42. As stated in Cavell v Repatriation Commission [(1988) 9 AAR 534]: "… anything that plays a part in excluding [the Applicant] from work is sufficient to prevent applicability of s 24(1)(c)".
43. The Applicant stated that if it were not for his back, neck, alcohol abuse, alcohol induced mood disorder and adjustment disorder, he would still be operating the building business.
44. The Applicant stated that his sleep apnoea condition is controlled by a CPAP machine, so the Applicant is sleeping all night, constantly. The Applicant's asthma, he stated, was under control, in that he had used medication only once in 2019 up to the date of the hearing. The Applicant stated that he does not consider that he has any issue, from his lay opinion, in terms of having any type of frontal lobe issue. The Applicant stated that he has no problems with his right knee, further to the removal of a piece of cartilage a few years ago. The Applicant stated that he has no problems with his left knee. The Applicant referred to having severe cellulitis in his right lower leg, which required hospitalisation for 6 days, before 'clearing up'.
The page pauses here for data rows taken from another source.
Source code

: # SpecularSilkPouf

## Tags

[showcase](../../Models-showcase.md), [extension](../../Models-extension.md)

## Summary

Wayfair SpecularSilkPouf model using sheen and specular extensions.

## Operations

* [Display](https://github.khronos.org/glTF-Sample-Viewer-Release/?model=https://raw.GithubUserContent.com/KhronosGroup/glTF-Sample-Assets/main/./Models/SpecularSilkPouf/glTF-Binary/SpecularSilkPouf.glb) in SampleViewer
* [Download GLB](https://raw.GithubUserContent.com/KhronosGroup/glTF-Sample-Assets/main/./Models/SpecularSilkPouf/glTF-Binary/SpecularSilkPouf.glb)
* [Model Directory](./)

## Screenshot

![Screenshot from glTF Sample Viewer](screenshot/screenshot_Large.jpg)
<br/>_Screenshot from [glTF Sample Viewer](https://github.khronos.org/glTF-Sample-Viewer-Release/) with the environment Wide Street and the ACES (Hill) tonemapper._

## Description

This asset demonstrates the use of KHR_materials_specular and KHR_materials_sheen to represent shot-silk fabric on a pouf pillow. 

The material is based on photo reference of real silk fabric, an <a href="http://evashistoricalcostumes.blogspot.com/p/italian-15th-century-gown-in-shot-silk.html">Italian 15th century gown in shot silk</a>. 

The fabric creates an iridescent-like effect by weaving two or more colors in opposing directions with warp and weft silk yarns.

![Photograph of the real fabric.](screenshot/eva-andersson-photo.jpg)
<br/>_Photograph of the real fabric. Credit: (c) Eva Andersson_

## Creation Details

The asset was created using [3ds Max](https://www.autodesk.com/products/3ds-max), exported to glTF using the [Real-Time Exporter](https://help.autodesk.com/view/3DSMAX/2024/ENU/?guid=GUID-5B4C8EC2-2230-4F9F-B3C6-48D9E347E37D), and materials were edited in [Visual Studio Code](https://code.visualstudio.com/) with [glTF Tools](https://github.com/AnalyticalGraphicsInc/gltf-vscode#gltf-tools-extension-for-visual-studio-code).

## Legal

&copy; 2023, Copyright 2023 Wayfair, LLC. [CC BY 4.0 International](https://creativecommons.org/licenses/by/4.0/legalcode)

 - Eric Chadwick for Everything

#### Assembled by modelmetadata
45. Both limbs of section 24(1)(c) are to be satisfied. The second limb of section 24(1)(c) is to be read with section 24(2)(a) of the Act. The Applicant stated that he has not received any salary from the business for about the three years leading into the hearing, from about 2016. The Applicant stated that since 2016 he has been "approached" as to new building work and has 'knocked them back' or 'passed them on' to others.
46. As found above, the cervical spondylosis was not defence-caused on the balance of probabilities. The Applicant stated that with the exception of cervical spondylosis, he would still be operating the business. It is therefore found, having regard to the evidence of the Applicant, that the Applicant during the assessment period was not, by reason of incapacity from the defence-caused injury or defence-caused disease, or both, alone, prevented from continuing to undertake the remunerative work that the Applicant was undertaking when he last worked as a builder.
47. Section 24 of the Act therefore does not apply, in that the Applicant states he is not able to work by reason of the cervical spondylosis, which is not an incapacity from defence-caused injury or defence-caused disease, or both, alone, preventing him from continuing to undertake remunerative work that the Applicant was undertaking and is, by reason thereof, suffering a loss of salary or wages, or of earnings on his own account, that the Applicant would not be suffering if the Applicant were free of that incapacity.